Onların zamanının, Müslümanlar için rahmet olması garip değildir. Hakkı gerçekleştirerek batılı iptal ediyorlar, adâleti yayarak hayra davet ediyorlardı.

§ Ebu Bekr’in dışında herhangi bir yönetici bir gün bile raiyyesine şöyle söylemiş midir? “Ey insanlar! Ben sizin hayırlınız olmadığım halde sizin üzerinize yönetici oldum. Eğer iyilik edersem, bana yardım ediniz. Eğer kötülük edersem, beni düzeltiniz”

§ Ömer’ül Fârûk’ün dışında herhangi bir yönetici bir gün dahi olsa şöyle söylemiş midir? “Vallahi, eğer Irak topraklarında bir hayvan ayağı tökezleyerek aşağı yuvarlansa, Kıyâmet günü Allah “ Niçin onun yolunu düzlemedin?” diye hakkında beni sorguya çekeceğini zannederim”.

§ Osmân Zinnûreyn dışında herhangi bir yönetici bir gün bile zâlimce kendisine baş kaldıran kimselere şöyle söylemiş midir? “ Allah’ın maktûl kulu ol! Allah’ın kâtil kulu olma”.

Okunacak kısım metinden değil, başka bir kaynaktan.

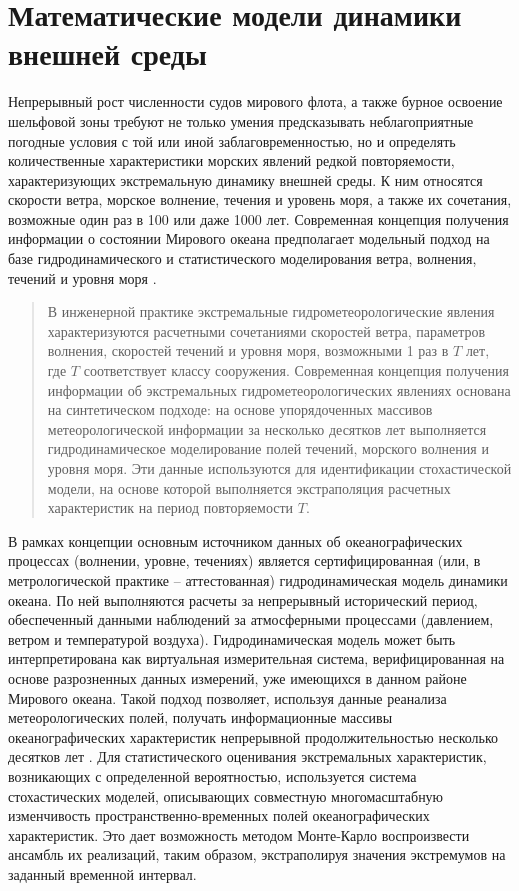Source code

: \section{Математические модели динамики внешней среды}

Непрерывный рост численности судов мирового флота, а также бурное освоение шельфовой зоны требуют не только умения предсказывать неблагоприятные погодные условия с той или иной заблаговременностью, но и определять количественные характеристики морских явлений редкой повторяемости, характеризующих экстремальную динамику внешней среды. К ним относятся скорости ветра, морское волнение, течения и уровень моря, а также их сочетания, возможные один раз в 100 или даже 1000 лет. Современная концепция получения информации о состоянии Мирового океана предполагает модельный подход на базе гидродинамического и статистического моделирования ветра, волнения, течений и уровня моря \citep{dk2}.

\begin{quote}
В инженерной практике экстремальные гидрометеорологические явления характеризуются расчетными сочетаниями скоростей ветра, параметров волнения, скоростей течений и уровня моря, возможными 1 раз в $T$ лет, где $T$ соответствует классу сооружения. Современная концепция получения информации об экстремальных гидрометеорологических явлениях основана на синтетическом подходе: на основе упорядоченных массивов метеорологической информации за несколько десятков лет выполняется гидродинамическое моделирование полей течений, морского волнения и уровня моря. Эти данные используются для идентификации стохастической модели, на основе которой выполняется экстраполяция расчетных характеристик на период повторяемости $T$. 
\end{quote}

В рамках концепции \citep{dk3} основным источником данных об океанографических процессах (волнении, уровне, течениях) является сертифицированная (или, в метрологической практике – аттестованная) гидродинамическая модель динамики океана. По ней выполняются расчеты за непрерывный исторический период, обеспеченный данными наблюдений за атмосферными процессами (давлением, ветром и температурой воздуха). Гидродинамическая модель может быть интерпретирована как виртуальная измерительная система, верифицированная на основе разрозненных данных измерений, уже имеющихся в данном районе Мирового океана. Такой подход позволяет, используя данные реанализа метеорологических полей, получать информационные массивы океанографических характеристик непрерывной продолжительностью несколько десятков лет \citep{dk4}. Для статистического оценивания экстремальных характеристик, возникающих с определенной вероятностью, используется система стохастических моделей, описывающих совместную многомасштабную изменчивость пространственно-временных полей океанографических характеристик. Это дает возможность методом Монте-Карло воспроизвести ансамбль их реализаций, таким образом, экстраполируя значения экстремумов на заданный временной интервал.

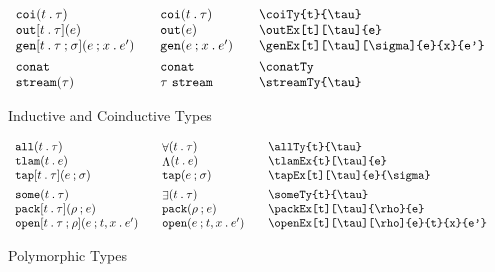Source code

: \documentclass[11pt]{article}
\begin{document}
\begin{figure}
\begin{small}
\begin{displaymath}
\begin{array}{l@{\qquad}l@{\qquad}l@{\qquad}l}
        \coiTy{t}{\tau}                      & \coiTy*{t}{\tau}                    & \verb|\coiTy{t}{\tau}|                         \\
        \outEx[t][\tau]{e}                   & \outEx*{e}                          & \verb|\outEx[t][\tau]{e}|                      \\
        \genEx[t][\tau][\sigma]{e}{x}{e'}    & \genEx*{e}{x}{e'}                   & \verb|\genEx[t][\tau][\sigma]{e}{x}{e'}|       \\[1ex]

        \conatTy                             & \conatTy*                           & \verb|\conatTy|                                \\
        \streamTy{\tau}                      & \streamTy*{\tau}                    & \verb|\streamTy{\tau}|
      \end{array}
    \end{displaymath}
  \end{small}

  \caption{Inductive and Coinductive Types}
  \label{fig:icoi}
\end{figure}

\begin{figure}

  \begin{small}
    \begin{displaymath}
      \begin{array}{l@{\qquad}l@{\qquad}l@{\qquad}l}
        \allTy{t}{\tau}                     & \allTy*{t}{\tau}                     & \verb|\allTy{t}{\tau}|                     \\
        \tlamEx{t}[\tau]{e}                 & \tlamEx*{t}{e}                       & \verb|\tlamEx{t}[\tau]{e}|                 \\
        \tapEx[t][\tau]{e}{\sigma}          & \tapEx*{e}{\sigma}                   & \verb|\tapEx[t][\tau]{e}{\sigma}|          \\[1ex]
        \someTy{t}{\tau}                    & \someTy*{t}{\tau}                    & \verb|\someTy{t}{\tau}|                    \\
        \packEx[t][\tau]{\rho}{e}           & \packEx*{\rho}{e}                    & \verb|\packEx[t][\tau]{\rho}{e}|           \\
        \openEx[t][\tau][\rho]{e}{t}{x}{e'} & \openEx*[t][\tau][\rho]{e}{t}{x}{e'} & \verb|\openEx[t][\tau][\rho]{e}{t}{x}{e'}|
      \end{array}
    \end{displaymath}
  \end{small}

  \caption{Polymorphic Types}
  \label{fig:poly}
\end{figure}
\end{document}
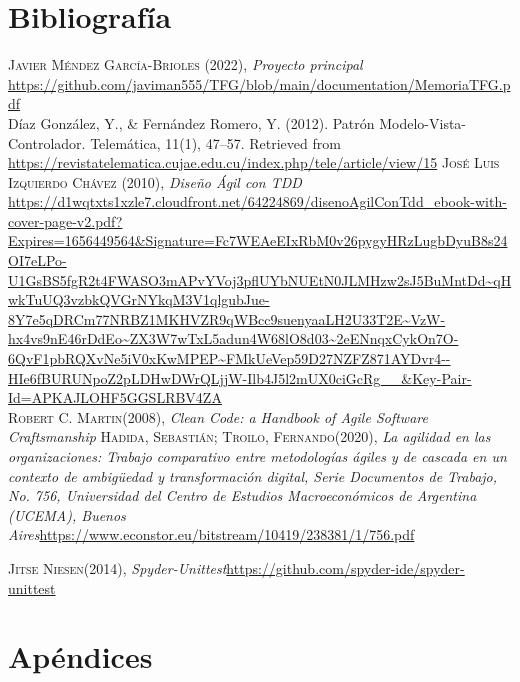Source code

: \documentclass[12pt,a4paper]{article}
\begin{document}
	\section{Bibliografía}
	 \renewcommand\refname{}
\begin{thebibliography}{X}


 \textsc{Javier Méndez García-Brioles} \textsc{(2022)},
\textit{Proyecto principal} \url{https://github.com/javiman555/TFG/blob/main/documentation/MemoriaTFG.pdf}\\


Díaz González, Y., \& Fernández Romero, Y. (2012). Patrón Modelo-Vista-Controlador. Telemática, 11(1), 47–57. Retrieved from \url{https://revistatelematica.cujae.edu.cu/index.php/tele/article/view/15}
\textsc{José Luis Izquierdo Chávez} \textsc{(2010)},
\textit{Diseño Ágil con TDD} \url{https://d1wqtxts1xzle7.cloudfront.net/64224869/disenoAgilConTdd_ebook-with-cover-page-v2.pdf?Expires=1656449564&Signature=Fc7WEAeEIxRbM0v26pygyHRzLugbDyuB8s24OI7eLPo-U1GsBS5fgR2t4FWASO3mAPvYVoj3pflUYbNUEtN0JLMHzw2sJ5BuMntDd~qHwkTuUQ3vzbkQVGrNYkqM3V1qlgubJue-8Y7e5qDRCm77NRBZ1MKHVZR9qWBcc9suenyaaLH2U33T2E~VzW-hx4vs9nE46rDdEo~ZX3W7wTxL5adun4W68lO8d03~2eENnqxCykOn7O-6QvF1pbRQXvNe5iV0xKwMPEP~FMkUeVep59D27NZFZ871AYDvr4--HIe6fBURUNpoZ2pLDHwDWrQLjjW-Ilb4J5l2mUX0ciGcRg__&Key-Pair-Id=APKAJLOHF5GGSLRBV4ZA}\\

 \textsc{Robert C. Martin}\textsc{(2008)},
\textit{Clean Code: a Handbook of Agile Software Craftsmanship
}
 \textsc{Hadida, Sebastián; Troilo, Fernando}\textsc{(2020)},
\textit{La agilidad en las
organizaciones: Trabajo comparativo entre metodologías ágiles y de cascada en un contexto de
ambigüedad y transformación digital, Serie Documentos de Trabajo, No. 756, Universidad del
Centro de Estudios Macroeconómicos de Argentina (UCEMA), Buenos Aires}\url{https://www.econstor.eu/bitstream/10419/238381/1/756.pdf}

 \textsc{Jitse Niesen}\textsc{(2014)},
\textit{Spyder-Unittest}\url{https://github.com/spyder-ide/spyder-unittest}

\end{thebibliography}
\pagebreak

\section{Apéndices}
\end{document}
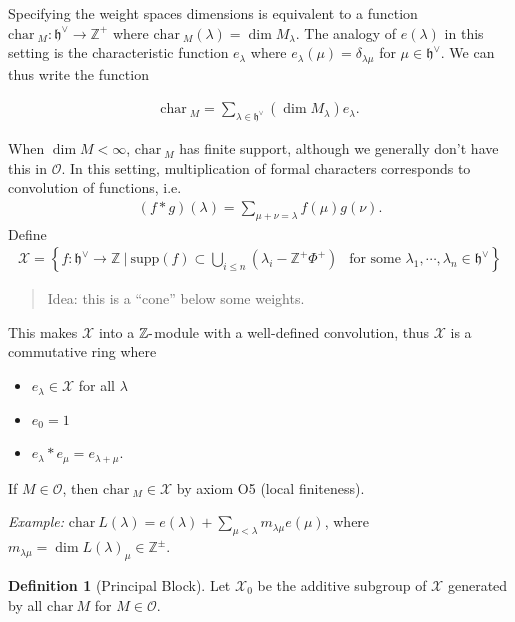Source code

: \documentclass[11pt]{scrartcl}
\theoremstyle{definition}
\theoremstyle{theorem}
\theoremstyle{proof}
\theoremstyle{definition}
\newtheorem{definition}{Definition}[theorem]
\theoremstyle{break}
\theoremstyle{problem}
\providecommand{\tightlist}{%
  \setlength{\itemsep}{0pt}\setlength{\parskip}{0pt}}
\DeclarePairedDelimiter\qty{(}{)}
\renewcommand{\qty}[1]{{\left(  {#1} \right)}}
\newcommand{\ZZ}[0]{{\mathbb{Z}}}
\newcommand{\ch}[0]{\mathrm{char}~}
\newcommand{\dash}[0]{{\hbox{-}}}
\newcommand{\dual}[0]{^\vee}
\newcommand{\lieh}[0]{{\mathfrak{h}}}
\newcommand{\OO}[0]{{\mathcal{O}}}
\newcommand{\mcx}[0]{{\mathcal{X}}}
\newcommand{\suchthat}[0]{{~\mathrel{\Big|}~}}
\newcommand{\supp}[0]{{\mathrm{supp}}}
\newcommand{\theset}[1]{\left\{{#1}\right\}}
\newcommand{\union}[0]{\bigcup}
\renewcommand{\to}[0]{\longrightarrow}
\begin{document}
Specifying the weight spaces dimensions is equivalent to a function
\(\ch_M: \lieh\dual \to \ZZ^+\) where
\(\ch_M(\lambda) = \dim M_\lambda\). The analogy of \(e(\lambda)\) in
this setting is the characteristic function \(e_\lambda\) where
\(e_\lambda(\mu) = \delta_{\lambda \mu}\) for \(\mu \in \lieh\dual\). We
can thus write the function

\begin{align*}
\ch_M = \sum_{\lambda \in \lieh\dual} \qty{ \dim M_\lambda } e_\lambda
.\end{align*}

When \(\dim M < \infty\), \(\ch_M\) has finite support, although we
generally don't have this in \(\OO\). In this setting, multiplication of
formal characters corresponds to convolution of functions, i.e.~
\begin{align*}(f\ast g)(\lambda) = \sum_{\mu + \nu = \lambda} f(\mu) g(\nu).\end{align*}
Define
\begin{align*}
\mcx = \theset{f: \lieh\dual \to \ZZ \suchthat \supp(f) \subset \union_{i\leq n} \qty{ \lambda_i - \ZZ^+ \Phi^+  }  ~~\text{ for some } \lambda_1, \cdots, \lambda_n \in \lieh\dual }
\end{align*}

\begin{quote}
Idea: this is a ``cone'' below some weights.
\end{quote}

This makes \(\mcx\) into a \(\ZZ\dash\)module with a well-defined
convolution, thus \(\mcx\) is a commutative ring where

\begin{itemize}
\tightlist
\item
  \(e_\lambda \in \mcx\) for all \(\lambda\)
\item
  \(e_0 = 1\)
\item
  \(e_\lambda \ast e_\mu = e_{\lambda + \mu}\).
\end{itemize}

If \(M\in \OO\), then \(\ch_M \in \mcx\) by axiom O5 (local finiteness).

\emph{Example:}
\(\ch L(\lambda) = e(\lambda) + \sum_{\mu < \lambda} m_{\lambda \mu} e(\mu)\),
where \(m_{\lambda \mu} = \dim L(\lambda)_{\mu} \in \ZZ^\pm\).

\begin{definition}[Principal Block]

Let \(\mcx_0\) be the additive subgroup of \(\mcx\) generated by all
\(\ch M\) for \(M \in \OO\).\end{definition}
\end{document}
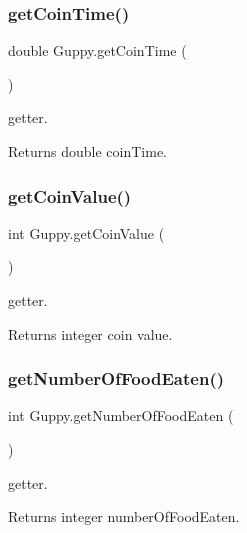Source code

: \subsubsection{\texorpdfstring{get\+Coin\+Time()}{getCoinTime()}}
{\footnotesize\ttfamily double Guppy.\+get\+Coin\+Time (\begin{DoxyParamCaption}{ }\end{DoxyParamCaption})\hspace{0.3cm}{\ttfamily [inline]}}

getter. \begin{DoxyReturn}{Returns}
double coin\+Time. 
\end{DoxyReturn}
\mbox{\label{class_guppy_a05b113a4bac22e8214a671da03b52294}} 
\subsubsection{\texorpdfstring{get\+Coin\+Value()}{getCoinValue()}}
{\footnotesize\ttfamily int Guppy.\+get\+Coin\+Value (\begin{DoxyParamCaption}{ }\end{DoxyParamCaption})\hspace{0.3cm}{\ttfamily [inline]}}

getter. \begin{DoxyReturn}{Returns}
integer coin value. 
\end{DoxyReturn}
\mbox{\label{class_guppy_a1b4fd13a880aa51ad21dd2357e5aaa2b}} 
\subsubsection{\texorpdfstring{get\+Number\+Of\+Food\+Eaten()}{getNumberOfFoodEaten()}}
{\footnotesize\ttfamily int Guppy.\+get\+Number\+Of\+Food\+Eaten (\begin{DoxyParamCaption}{ }\end{DoxyParamCaption})\hspace{0.3cm}{\ttfamily [inline]}}

getter. \begin{DoxyReturn}{Returns}
integer number\+Of\+Food\+Eaten. 
\end{DoxyReturn}
\mbox{\label{class_guppy_a14ca9e79a2fe085224f240e496c9905e}} 
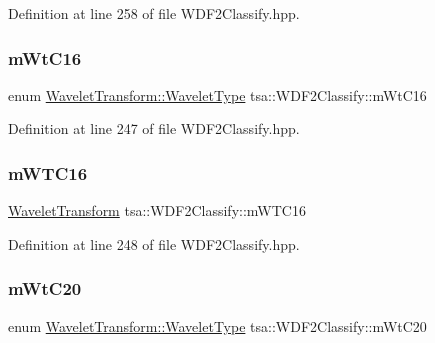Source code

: Definition at line 258 of file W\+D\+F2\+Classify.\+hpp.

\mbox{\label{classtsa_1_1_w_d_f2_classify_a86fd375260ff0a37e35a907faef1aece}} 
\subsubsection{\texorpdfstring{m\+Wt\+C16}{mWtC16}}
{\footnotesize\ttfamily enum \hyperlink{classtsa_1_1_wavelet_transform_a5a529de70e0004333fcf23b9cca88ce7}{Wavelet\+Transform\+::\+Wavelet\+Type} tsa\+::\+W\+D\+F2\+Classify\+::m\+Wt\+C16\hspace{0.3cm}{\ttfamily [private]}}



Definition at line 247 of file W\+D\+F2\+Classify.\+hpp.

\mbox{\label{classtsa_1_1_w_d_f2_classify_af835a72fb26db49ef93cbd021f8e4bdb}} 
\subsubsection{\texorpdfstring{m\+W\+T\+C16}{mWTC16}}
{\footnotesize\ttfamily \hyperlink{classtsa_1_1_wavelet_transform}{Wavelet\+Transform} tsa\+::\+W\+D\+F2\+Classify\+::m\+W\+T\+C16\hspace{0.3cm}{\ttfamily [private]}}



Definition at line 248 of file W\+D\+F2\+Classify.\+hpp.

\mbox{\label{classtsa_1_1_w_d_f2_classify_ad6da16716d8395a4f1369617e21de922}} 
\subsubsection{\texorpdfstring{m\+Wt\+C20}{mWtC20}}
{\footnotesize\ttfamily enum \hyperlink{classtsa_1_1_wavelet_transform_a5a529de70e0004333fcf23b9cca88ce7}{Wavelet\+Transform\+::\+Wavelet\+Type} tsa\+::\+W\+D\+F2\+Classify\+::m\+Wt\+C20\hspace{0.3cm}{\ttfamily [private]}}



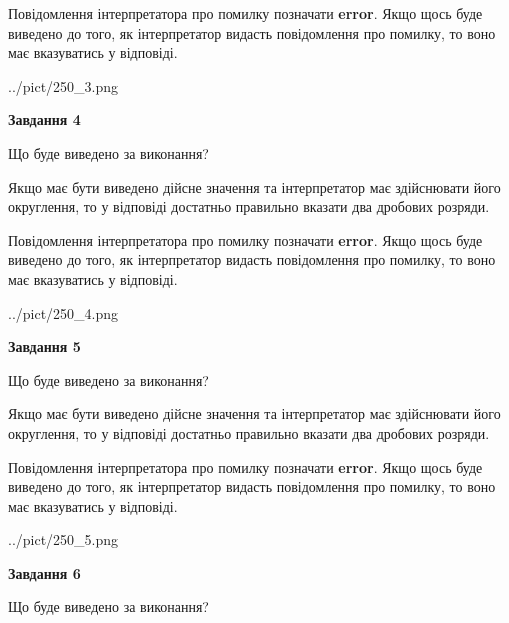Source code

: \documentclass[12pt, ukrainian]{article}
\begin{document}
{\begin {Large}
Повідомлення інтерпретатора про помилку позначати \textbf{error}.
Якщо щось буде виведено до того, як інтерпретатор видасть повідомлення про помилку, 
то воно має вказуватись у відповіді. \par

\begin{center}
	{../pict/250_3.png}
\end{center}
\newpage

{\begin {center}\textbf{Завдання 4}\end {center}}\par
Що буде виведено за виконання? \par

Якщо має бути виведено дійсне значення та інтерпретатор має здійснювати його округлення, 
то у відповіді достатньо правильно вказати два дробових розряди.

Повідомлення інтерпретатора про помилку позначати \textbf{error}.
Якщо щось буде виведено до того, як інтерпретатор видасть повідомлення про помилку, 
то воно має вказуватись у відповіді. \par

\begin{center}
	{../pict/250_4.png}
\end{center}
\newpage

{\begin {center}\textbf{Завдання 5}\end {center}}\par
Що буде виведено за виконання? \par

Якщо має бути виведено дійсне значення та інтерпретатор має здійснювати його округлення, 
то у відповіді достатньо правильно вказати два дробових розряди.

Повідомлення інтерпретатора про помилку позначати \textbf{error}.
Якщо щось буде виведено до того, як інтерпретатор видасть повідомлення про помилку, 
то воно має вказуватись у відповіді. \par

\begin{center}
	{../pict/250_5.png}
\end{center}
\newpage

{\begin {center}\textbf{Завдання 6}\end {center}}\par
Що буде виведено за виконання? \par


\end{Large}}
\end{document}
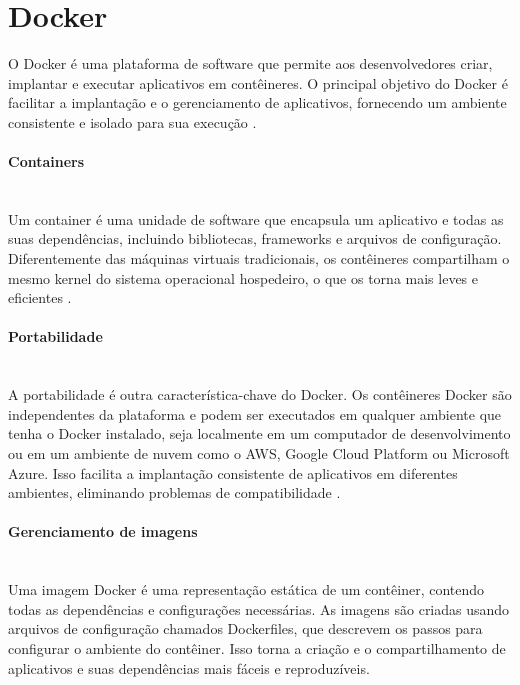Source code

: \section{Docker}

O Docker é uma plataforma de software que permite aos desenvolvedores criar, implantar e executar aplicativos em contêineres. O principal objetivo do Docker é facilitar a implantação e o gerenciamento de aplicativos, fornecendo um ambiente consistente e isolado para sua execução \cite{docker-docs}.

\paragraph*{Containers}\mbox{}\\
 Um container é uma unidade de software que encapsula um aplicativo e todas as suas dependências, incluindo bibliotecas, frameworks e arquivos de configuração. Diferentemente das máquinas virtuais tradicionais, os contêineres compartilham o mesmo kernel do sistema operacional hospedeiro, o que os torna mais leves e eficientes \cite{linux-containers-virtualization,docker-docs}.

\paragraph*{Portabilidade}\mbox{}\\
A portabilidade é outra característica-chave do Docker. Os contêineres Docker são independentes da plataforma e podem ser executados em qualquer ambiente que tenha o Docker instalado, seja localmente em um computador de desenvolvimento ou em um ambiente de nuvem como o AWS, Google Cloud Platform ou Microsoft Azure. Isso facilita a implantação consistente de aplicativos em diferentes ambientes, eliminando problemas de compatibilidade \cite{docker-book,docker-aws}.

\paragraph*{Gerenciamento de imagens}\mbox{}\\

Uma imagem Docker é uma representação estática de um contêiner, contendo todas as dependências e configurações necessárias. As imagens são criadas usando arquivos de configuração chamados Dockerfiles, que descrevem os passos para configurar o ambiente do contêiner. Isso torna a criação e o compartilhamento de aplicativos e suas dependências mais fáceis e reproduzíveis.

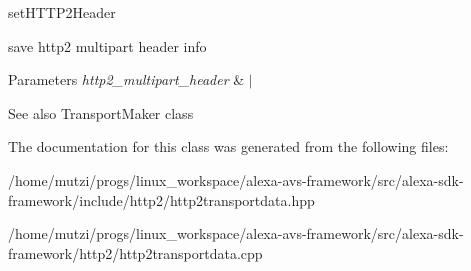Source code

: set\+H\+T\+T\+P2\+Header 

save http2 multipart header info 
\begin{DoxyParams}{Parameters}
{\em http2\+\_\+multipart\+\_\+header} & $\vert$ \\
\hline
\end{DoxyParams}
\begin{DoxySeeAlso}{See also}
Transport\+Maker class 
\end{DoxySeeAlso}


The documentation for this class was generated from the following files\+:\begin{DoxyCompactItemize}
\item 
/home/mutzi/progs/linux\+\_\+workspace/alexa-\/avs-\/framework/src/alexa-\/sdk-\/framework/include/http2/http2transportdata.\+hpp\item 
/home/mutzi/progs/linux\+\_\+workspace/alexa-\/avs-\/framework/src/alexa-\/sdk-\/framework/http2/http2transportdata.\+cpp\end{DoxyCompactItemize}

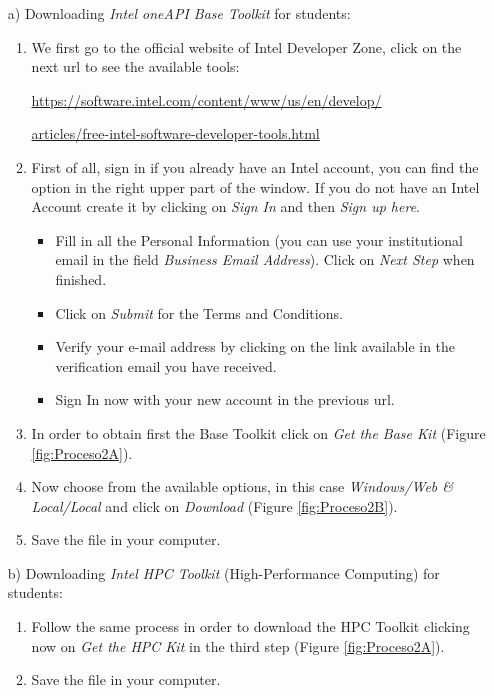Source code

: \newpage
\begin{itemize}
    \item[a)] Downloading \textit{Intel\hspace{0.04cm}\textregistered\hspace{0.05cm} oneAPI Base Toolkit} for students:
    \begin{enumerate}
        \item We first go to the official website of Intel Developer Zone, click on the next url to see the available tools:
   
        \url{https://software.intel.com/content/www/us/en/develop/}
        
        \url{articles/free-intel-software-developer-tools.html}
        
        \item First of all, sign in if you already have an Intel account, you can find the option in the right upper part of the window. If you do not have an Intel Account create it by clicking on \textit{Sign In} and then \textit{Sign up here}.
            \begin{itemize}
                \item Fill in all the Personal Information (you can use your institutional email in the field \textit{Business Email Address}). Click on \textit{Next Step} when finished.
                \item Click on \textit{Submit} for the Terms and Conditions.
                \item Verify your e-mail address by clicking on the link available in the verification email you have received.
                \item Sign In now with your new account in the previous url. 
            \end{itemize}
        \item In order to obtain first the Base Toolkit click on \textit{Get the Base Kit} (Figure \ref{fig:Proceso2A}).
        \item Now choose from the available options, in this case \textit{Windows/Web \& Local/Local} and click on \textit{Download} (Figure \ref{fig:Proceso2B}).
        \item Save the file in your computer.
    \end{enumerate}   
    
    \item[b)] Downloading \textit{Intel\hspace{0.04cm}\textregistered\hspace{0.05cm} HPC Toolkit} (High-Performance Computing) for students:   
    \begin{enumerate}
        \item Follow the same process in order to download the HPC Toolkit clicking now on \textit{Get the HPC Kit} in the third step (Figure \ref{fig:Proceso2A}).
        \item Save the file in your computer.
    \end{enumerate} 


\end{itemize}
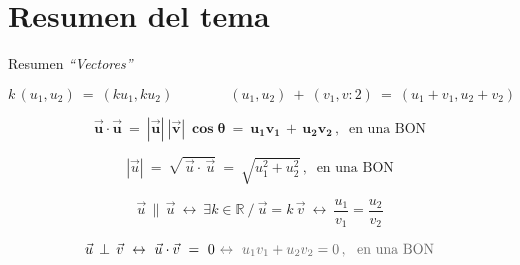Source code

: \newpage
\section{Resumen del tema}
\vspace{1.5cm}	
	
	
\begin{myblock}{Resumen \emph{``Vectores''}}

\vspace{2mm}
$$k\, (u_1,u_2) \ = \ (ku_1,ku_2)\qquad \qquad (u_1,u_2)\ + \ (v_1,v:2)\ = \ (u_1+v_1,u_2+v_2)$$

$$\boldsymbol{ \vec u \cdot \vec u \ = \ |\vec u|\ |\vec v|\ \cos \theta \ = \ u_1v_1 \, + \, u_2v_2}\, , \ \text{ en una BON} $$

$$|\vec u|\ = \ \sqrt{\, \vec u \cdot\, \vec u} \ = \ \sqrt{u_1^2+u_2^2}\, , \ \text{ en una BON} $$

$$\vec u \, \parallel \, \vec u \ \leftrightarrow \ \exists k \in \mathbb R \ / \ \vec u = k\, \vec v \ \leftrightarrow \ \dfrac{u_1}{v_1}=\dfrac{u_2}{v_2}$$

$$\vec u \, \perp \, \vec v \ \leftrightarrow \ \vec u \cdot \vec v \ = \ 0  \ \textcolor{gris}{ \leftrightarrow \ u_1v_1+u_2v_2=0 \, , \ \text{ en una BON} }$$
 
	
\end{myblock}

§ Ali (sav) dışında bir devlet reisi çevresine şöyle demiş midir? “Ölüm nedenimi kesin araştırmadıkça, kâtilimi sakın öldürmeyin”

Ya Rabbi! bu kimselerin Müslümanlara karşı taşıdığı merhamettir nasıldır. Yeryüzünde fitneyi körüklememek amacıyla tereddütsüz ölümü kabule yanaşan hangi anlayıştır bu. Onlardan sonra bu yöneticiler modeli, içerisinde yaşadığımız bu günümüze kadar bulunmuş değildir. Şüphesiz Allah gaybı bilir ve sâlihleri dost edinir.

2. Resulullah (sav) bize, o kimselerden sonra otoritenin ısırıcı bir meliklik olacağını bildiriyor. İslam’ın insanlar üzerine kötü tatbik edilmesinin neticesi olarak, onlara zulüm ve zorba isâbet edecek, bazı raiyye bağışlardan men edilecekler, bazıları bencillik bulacaklardır. Nitekim Aleyhissalâtü vesselâm’ında bildirdiği gibi dindeki bağış rüşvet olacaktır. Zîra o, bir gün Ensâr’a şöyle demiştir:

“Muhakkak ki siz bencillik bulacaksınız. Sahâbe: “Ya Resulullah! Bize ne emredersin?” diye sordu. O da:“ Sabrediniz” cevabını verdi. (Ahmed, Et-Tabâranî, El-Beyhâkî)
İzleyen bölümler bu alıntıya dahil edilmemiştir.